**INPUT MATERIAL**:
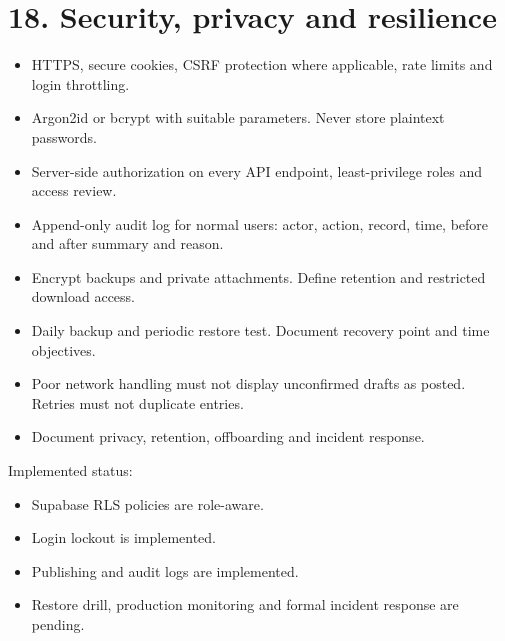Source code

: \documentclass[11pt]{article}
\begin{document}
\section{18. Security, privacy and resilience}
\begin{itemize}[leftmargin=*,itemsep=2pt,topsep=2pt]
\item HTTPS, secure cookies, CSRF protection where applicable, rate limits and login throttling.
\item Argon2id or bcrypt with suitable parameters. Never store plaintext passwords.
\item Server-side authorization on every API endpoint, least-privilege roles and access review.
\item Append-only audit log for normal users: actor, action, record, time, before and after summary and reason.
\item Encrypt backups and private attachments. Define retention and restricted download access.
\item Daily backup and periodic restore test. Document recovery point and time objectives.
\item Poor network handling must not display unconfirmed drafts as posted. Retries must not duplicate entries.
\item Document privacy, retention, offboarding and incident response.
\end{itemize}
Implemented status:
\begin{itemize}[leftmargin=*,itemsep=2pt,topsep=2pt]
\item Supabase RLS policies are role-aware.
\item Login lockout is implemented.
\item Publishing and audit logs are implemented.
\item Restore drill, production monitoring and formal incident response are pending.
\end{itemize}
\clearpage
\end{document}
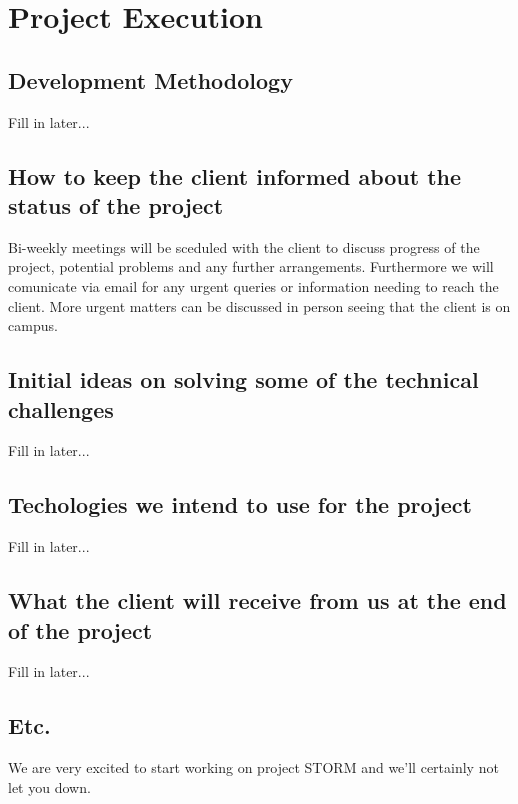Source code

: \documentclass[12pt, oneside]{article}
\begin{document}
\section{Project Execution}
	\subsection{Development Methodology}
		Fill in later...
	\subsection{How to keep the client informed about the status of the project}
		Bi-weekly meetings will be sceduled with the client to discuss progress of the project, potential problems and any further arrangements. Furthermore we will comunicate via email for any urgent queries or information needing to reach the client. More urgent matters can be discussed in person seeing that the client is on campus. 
	\subsection{Initial ideas on solving some of the technical challenges}
		Fill in later...
	\subsection{Techologies we intend to use for the project}
		Fill in later...
	\subsection{What the client will receive from us at the end of the project}
		Fill in later...
	\subsection{Etc.}
		We are very excited to start working on project STORM and we'll certainly not let you down.
\end{document}

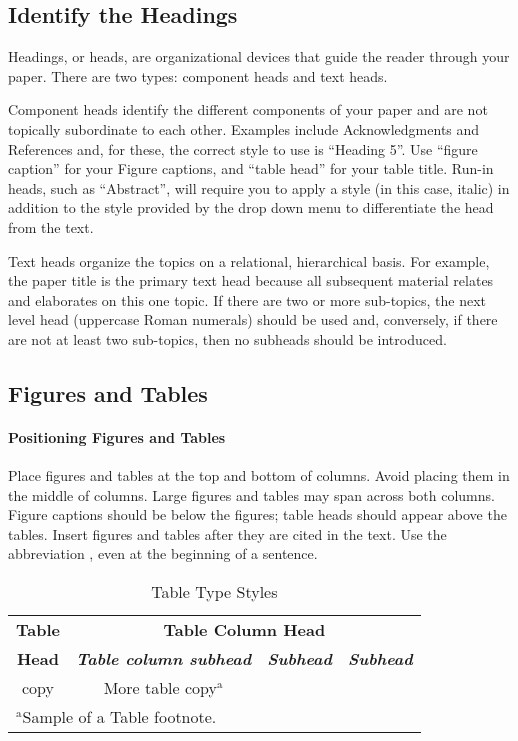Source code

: \documentclass[conference]{IEEEtran}
\begin{document}
\subsection{Identify the Headings}
Headings, or heads, are organizational devices that guide the reader through 
your paper. There are two types: component heads and text heads.

Component heads identify the different components of your paper and are not 
topically subordinate to each other. Examples include Acknowledgments and 
References and, for these, the correct style to use is ``Heading 5''. Use 
``figure caption'' for your Figure captions, and ``table head'' for your 
table title. Run-in heads, such as ``Abstract'', will require you to apply a 
style (in this case, italic) in addition to the style provided by the drop 
down menu to differentiate the head from the text.

Text heads organize the topics on a relational, hierarchical basis. For 
example, the paper title is the primary text head because all subsequent 
material relates and elaborates on this one topic. If there are two or more 
sub-topics, the next level head (uppercase Roman numerals) should be used 
and, conversely, if there are not at least two sub-topics, then no subheads 
should be introduced.

\subsection{Figures and Tables}
\paragraph{Positioning Figures and Tables} Place figures and tables at the top and 
bottom of columns. Avoid placing them in the middle of columns. Large 
figures and tables may span across both columns. Figure captions should be 
below the figures; table heads should appear above the tables. Insert 
figures and tables after they are cited in the text. Use the abbreviation 
, even at the beginning of a sentence.

\begin{table}[htbp]
\caption{Table Type Styles}
\begin{center}
\begin{tabular}{|c|c|c|c|}
\hline
\textbf{Table}&\multicolumn{3}{|c|}{\textbf{Table Column Head}} \\
\cline{2-4} 
\textbf{Head} & \textbf{\textit{Table column subhead}}& \textbf{\textit{Subhead}}& \textbf{\textit{Subhead}} \\
\hline
copy& More table copy$^{\mathrm{a}}$& &  \\
\hline
\multicolumn{4}{l}{$^{\mathrm{a}}$Sample of a Table footnote.}
\end{tabular}
\label{tab1}
\end{center}
\end{table}
\end{document}
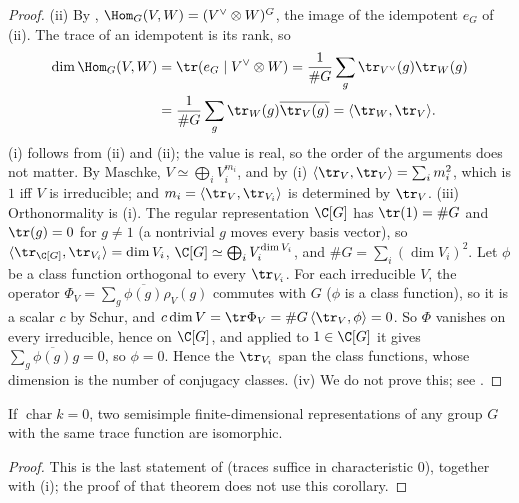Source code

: \begin{proof}
(ii) By , $\Hom_G(V,W)=(V^\vee\otimes W)^G$, the image of the idempotent $e_G$ of (ii). The trace of an
idempotent is its rank, so
\begin{align*}
\dim\Hom_G(V,W)&=\tr(e_G\mid V^\vee\otimes W)=\frac1{\#G}\sum_g\tr_{V^\vee}(g)\tr_W(g)\\
&=\frac1{\#G}\sum_g\tr_W(g)\overline{\tr_V(g)}=\langle\tr_W,\tr_V\rangle.
\end{align*}
(i) follows from (ii) and (ii); the value is real, so the order of the arguments does not matter. By Maschke,
$V\simeq\bigoplus_iV_i^{m_i}$, and by (i) $\langle\tr_V,\tr_V\rangle=\sum_im_i^2$, which is $1$ iff $V$ is irreducible; and $m_i=\langle\tr_V,\tr_{V_i}\rangle$ is determined
by $\tr_V$.
(iii) Orthonormality is (i). The regular representation $\C[G]$ has $\tr(1)=\#G$ and $\tr(g)=0$ for $g\ne1$ (a nontrivial $g$ moves every
basis vector), so $\langle\tr_{\C[G]},\tr_{V_i}\rangle=\dim V_i$, $\C[G]\simeq\bigoplus_iV_i^{\dim V_i}$, and $\#G=\sum_i(\dim V_i)^2$. Let $\phi$ be a class function
orthogonal to every $\tr_{V_i}$. For each irreducible $V$, the operator $\Phi_V=\sum_g\overline{\phi(g)}\rho_V(g)$ commutes with $G$ ($\phi$ is a class
function), so it is a scalar $c$ by Schur, and $c\dim V=\tr\Phi_V=\#G\,\langle\tr_V,\phi\rangle=0$. So $\Phi$ vanishes on every irreducible, hence on $\C[G]$,
and applied to $1\in\C[G]$ it gives $\sum_g\overline{\phi(g)}g=0$, so $\phi=0$. Hence the $\tr_{V_i}$ span the class functions, whose dimension is the
number of conjugacy classes.
(iv) We do not prove this; see \cite[Section 6.5]{SerreLinearReps}.
\end{proof}

\begin{corollary}\label{cor:reps:traces-char0}
If $\operatorname{char}k=0$, two semisimple finite-dimensional representations of any group $G$ with the same trace function are
isomorphic.
\end{corollary}

\begin{proof}
This is the last statement of  (traces suffice in characteristic $0$), together with
(i); the proof of that theorem does not use this corollary.
\end{proof}

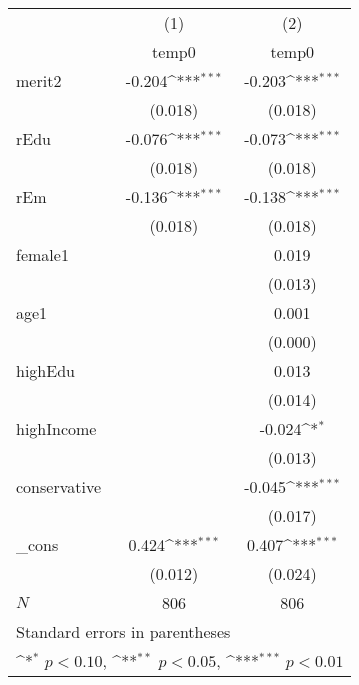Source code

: {
\def\sym#1{\ifmmode^{#1}\else\(^{#1}\)\fi}
\begin{tabular}{l*{2}{c}}
\toprule
            &\multicolumn{1}{c}{(1)}&\multicolumn{1}{c}{(2)}\\
            &\multicolumn{1}{c}{temp0}&\multicolumn{1}{c}{temp0}\\
\midrule
merit2      &      -0.204\sym{***}&      -0.203\sym{***}\\
            &     (0.018)         &     (0.018)         \\
\addlinespace
rEdu        &      -0.076\sym{***}&      -0.073\sym{***}\\
            &     (0.018)         &     (0.018)         \\
\addlinespace
rEm         &      -0.136\sym{***}&      -0.138\sym{***}\\
            &     (0.018)         &     (0.018)         \\
\addlinespace
female1     &                     &       0.019         \\
            &                     &     (0.013)         \\
\addlinespace
age1        &                     &       0.001         \\
            &                     &     (0.000)         \\
\addlinespace
highEdu     &                     &       0.013         \\
            &                     &     (0.014)         \\
\addlinespace
highIncome  &                     &      -0.024\sym{*}  \\
            &                     &     (0.013)         \\
\addlinespace
conservative&                     &      -0.045\sym{***}\\
            &                     &     (0.017)         \\
\addlinespace
\_cons      &       0.424\sym{***}&       0.407\sym{***}\\
            &     (0.012)         &     (0.024)         \\
\midrule
\(N\)       &         806         &         806         \\
\bottomrule
\multicolumn{3}{l}{\footnotesize Standard errors in parentheses}\\
\multicolumn{3}{l}{\footnotesize \sym{*} \(p<0.10\), \sym{**} \(p<0.05\), \sym{***} \(p<0.01\)}\\
\end{tabular}
}
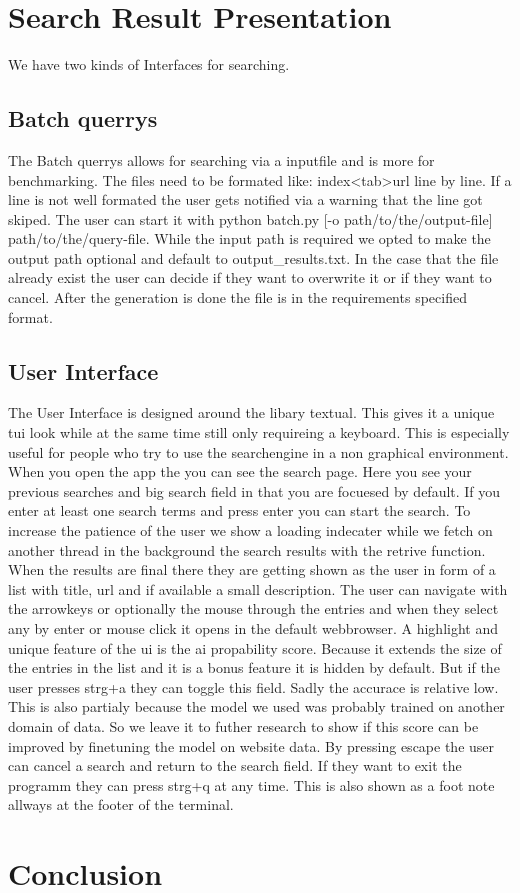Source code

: \section{Search Result Presentation}
We have two kinds of Interfaces for searching.
\subsection{Batch querrys}
The Batch querrys allows for searching via a inputfile and is more for benchmarking. The files need to be formated like: index<tab>url line by line. If a line is not well formated the user gets notified via a warning that the line got skiped. The user can start it with python batch.py [-o path/to/the/output-file] path/to/the/query-file. While the input path is required we opted to make the output path optional and default to output\_results.txt. In the case that the file already exist the user can decide if they want to overwrite it or if they want to cancel. After the generation is done the file is in the requirements specified format.
\subsection{User Interface}
The User Interface is designed around the libary textual. This gives it a unique tui look while at the same time still only requireing a keyboard. This is especially useful for people who try to use the searchengine in a non graphical environment. When you open the app the you can see the search page. Here you see your previous searches and big search field in that you are focuesed by default. If you enter at least one search terms and press enter you can start the search. To increase the patience of the user we show a loading indecater while we fetch on another thread in the background the search results with the retrive function. When the results are final there they are getting shown as the user in form of a list with title, url and if available a small description. The user can navigate with the arrowkeys or optionally the mouse through the entries and when they select any by enter or mouse click it opens in the default webbrowser.
A highlight and unique feature of the ui is the ai propability score. Because it extends the size of the entries in the list and it is a bonus feature it is hidden by default. But if the user presses strg+a they can toggle this field. Sadly the accurace is relative low. This is also partialy because the model we used was probably trained on another domain of data. So we leave it to futher research to show if this score can be improved by finetuning the model on website data. 
By pressing escape the user can cancel a search and return to the search field. If they want to exit the programm they can press strg+q at any time. This is also shown as a foot note allways at the footer of the terminal.

\section{Conclusion}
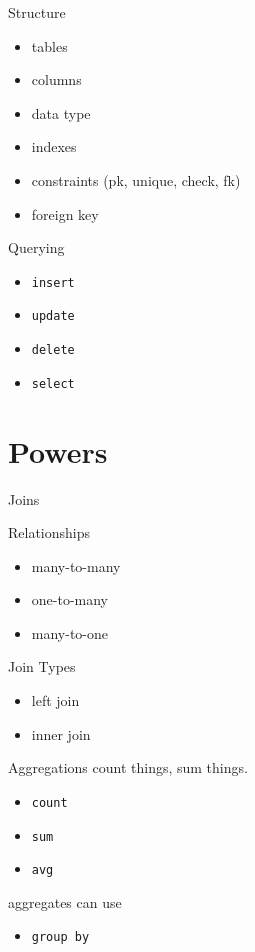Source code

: \documentclass[presentation]{beamer}
\begin{document}
\begin{frame}[label={sec:orge4ee224}]{Structure}
\begin{itemize}
\item tables
\item columns
\item data type
\item indexes
\item constraints (pk, unique, check, fk)
\item foreign key
\end{itemize}
\end{frame}

\begin{frame}[label={sec:org2c5e5ef},fragile]{Querying}
 \begin{itemize}
\item \texttt{insert}
\item \texttt{update}
\item \texttt{delete}
\item \texttt{select}
\end{itemize}
\end{frame}

\section{Powers}
\label{sec:orga9b6b65}

\begin{frame}[label={sec:org53230ad}]{Joins}
\begin{block}{Relationships}
\begin{itemize}
\item many-to-many
\item one-to-many
\item many-to-one
\end{itemize}
\end{block}

\begin{block}{Join Types}
\begin{itemize}
\item left join
\item inner join
\end{itemize}
\end{block}
\end{frame}

\begin{frame}[label={sec:orgad5a242},fragile]{Aggregations}
 count things, sum things.

\begin{itemize}
\item \texttt{count}
\item \texttt{sum}
\item \texttt{avg}
\end{itemize}

aggregates can use

\begin{itemize}
\item \texttt{group by}
\end{itemize}
\end{frame}
\end{document}
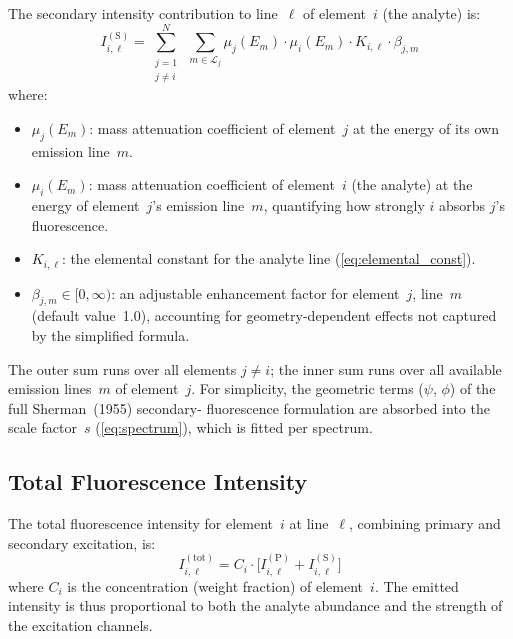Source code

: \documentclass[journal,lettersize]{IEEEtran}
\begin{document}
The secondary intensity contribution to line~$\ell$ of
element~$i$ (the analyte) is:
\begin{equation}\label{eq:secondary}
  \boxed{
    I_{i,\ell}^{(\mathrm{S})} =
      \sum_{\substack{j=1\\j\neq i}}^{N}\;\sum_{m \in \mathcal{L}_j}
        \mu_j(E_m) \cdot \mu_i(E_m) \cdot K_{i,\ell} \cdot \beta_{j,m}
  }
\end{equation}
where:
\begin{itemize}[nosep]
  \item $\mu_j(E_m)$: mass attenuation coefficient of element~$j$ at the
        energy of its own emission line~$m$.
  \item $\mu_i(E_m)$: mass attenuation coefficient of element~$i$ (the
        analyte) at the energy of element~$j$'s emission line~$m$,
        quantifying how strongly $i$ absorbs $j$'s fluorescence.
  \item $K_{i,\ell}$: the elemental constant for the analyte line
        (\cref{eq:elemental_const}).
  \item $\beta_{j,m} \in [0,\infty)$: an adjustable enhancement factor
        for element~$j$, line~$m$ (default value~1.0), accounting for
        geometry-dependent effects not captured by the simplified
        formula.
\end{itemize}

The outer sum runs over all elements $j \neq i$; the inner sum runs over
all available emission lines~$m$ of element~$j$. For simplicity, the
geometric terms ($\psi$, $\phi$) of the full Sherman~(1955) secondary-
fluorescence formulation are absorbed into the scale factor~$s$
(\cref{eq:spectrum}), which is fitted per spectrum.

\subsection{Total Fluorescence Intensity}\label{sec:total}

The total fluorescence intensity for element~$i$ at line~$\ell$,
combining primary and secondary excitation, is:
\begin{equation}\label{eq:total_intensity}
  \boxed{
    I_{i,\ell}^{(\mathrm{tot})} = C_i \cdot \bigl[
      I_{i,\ell}^{(\mathrm{P})} + I_{i,\ell}^{(\mathrm{S})}
    \bigr]
  }
\end{equation}
where $C_i$ is the concentration (weight fraction) of element~$i$.
The emitted intensity is thus proportional to both the analyte abundance
and the strength of the excitation channels.
\end{document}
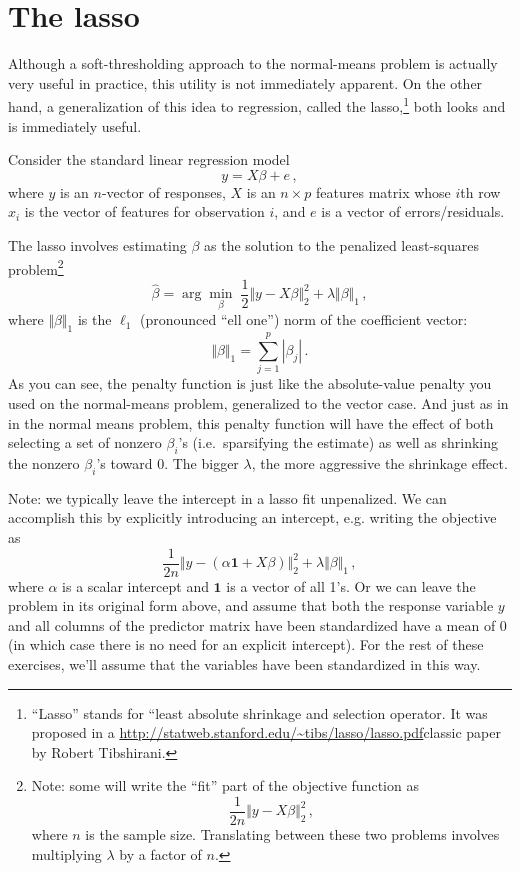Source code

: \documentclass[11 pt]{article}
\begin{document}
\newpage
\section{The lasso}

Although  a soft-thresholding approach to the normal-means problem is actually very useful in practice, this utility is not immediately apparent.  On the other hand, a generalization of this idea to regression, called the lasso,\footnote{``Lasso'' stands for ``least absolute shrinkage and selection operator.  It was proposed in a \url{http://statweb.stanford.edu/~tibs/lasso/lasso.pdf}{classic paper} by Robert Tibshirani.} both looks and is immediately useful.

Consider the standard linear regression model
$$
y = X \beta + e \, ,
$$
where $y$ is an $n$-vector of responses, $X$ is an $n \times p$ features matrix whose $i$th row $x_i$ is the vector of features for observation $i$, and $e$ is a vector of errors/residuals.

The lasso involves estimating $\beta$ as the solution to the penalized least-squares problem\footnote{Note: some will write the ``fit'' part of the objective function as
$$
\frac{1}{2n} \Vert y - X \beta \Vert_2^2 \, ,
$$
where $n$ is the sample size.  Translating between these two problems involves multiplying $\lambda$ by a factor of $n$.
}
$$
\hat{\beta} = \arg \min_{\beta} \; \frac{1}{2} \Vert y - X \beta \Vert_2^2 + \lambda \Vert \beta \Vert_1 \, ,
$$
where $\Vert \beta \Vert_1$ is the $\ell_1$ (pronounced ``ell one'') norm of the coefficient vector:
$$
\Vert \beta \Vert_1 = \sum_{j=1}^p |\beta_j| \, .
$$
As you can see, the penalty function is just like the absolute-value penalty you used on the normal-means problem, generalized to the vector case.  And just as in in the normal means problem, this penalty function will have the effect of both selecting a set of nonzero $\beta_i$'s (i.e.~sparsifying the estimate) as well as shrinking the nonzero $\beta_i$'s toward 0.  The bigger $\lambda$, the more aggressive the shrinkage effect.

Note: we typically leave the intercept in a lasso fit unpenalized.  We can accomplish this by explicitly introducing an intercept, e.g. writing the objective as
$$
\frac{1}{2n} \Vert y - (\alpha \mathbf{1} + X \beta) \Vert_2^2 + \lambda \Vert \beta \Vert_1 \, ,
$$
where $\alpha$ is a scalar intercept and $\mathbf{1}$ is a vector of all 1's.  Or we can leave the problem in its original form above, and assume that both the response variable $y$ and all columns of the predictor matrix have been standardized have a mean of 0 (in which case there is no need for an explicit intercept).  For the rest of these exercises, we'll assume that the variables have been standardized in this way.
\end{document}
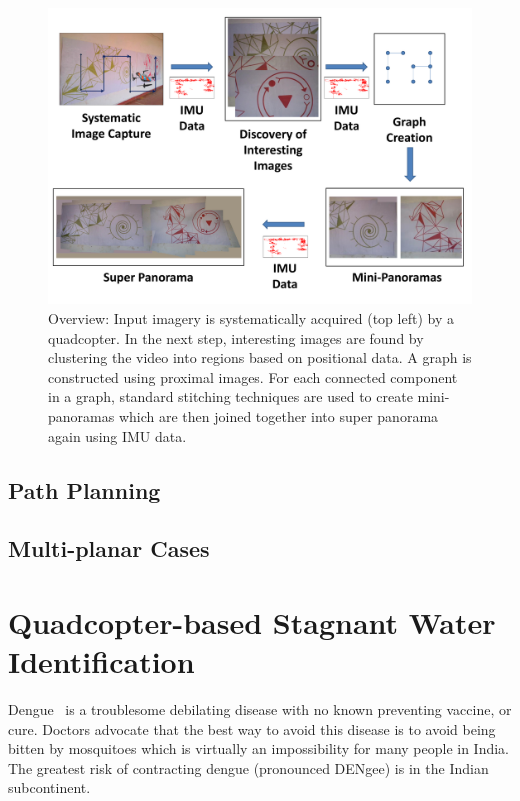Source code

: \documentclass[11pt]{article}
\begin{document}
\begin{figure}[h!]
  \centering
  \includegraphics[width=\textwidth]{mosaicing/figures/Workflow} 
  \caption{ \label{fig:workflow} Overview: Input imagery is
    systematically acquired (top left) by a quadcopter.  In the next
    step, interesting images are found by clustering the video into
    regions based on positional data.  A graph is constructed using
    proximal images. For each connected component in a graph, standard
    stitching techniques are used to create mini-panoramas which are
    then joined together into super panorama 
    again using IMU data.}
\end{figure}
\subsection{Path Planning}
\subsection{Multi-planar Cases}

\section{Quadcopter-based Stagnant Water Identification}

Dengue~\cite{WHO15Dengue} is a troublesome debilating disease with no
known preventing vaccine, or cure. Doctors advocate that the best way
to avoid this disease is to avoid being bitten by mosquitoes which is
virtually an impossibility for many people in India.  The greatest
risk of contracting dengue (pronounced DENgee) is in the Indian
subcontinent.  
\end{document}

**EXERCISE REQUIREMENTS**:
Could you reproduce exactly, and only, the lines from the start of the records through the line containing "and access review.", leaving out the pictures?

**SOLUTION TO THE EXERCISE**:
Source code

: \documentclass[11pt]{article}
\begin{document}
\section{18. Security, privacy and resilience}
\begin{itemize}[leftmargin=*,itemsep=2pt,topsep=2pt]
\item HTTPS, secure cookies, CSRF protection where applicable, rate limits and login throttling.
\item Argon2id or bcrypt with suitable parameters. Never store plaintext passwords.
\item Server-side authorization on every API endpoint, least-privilege roles and access review.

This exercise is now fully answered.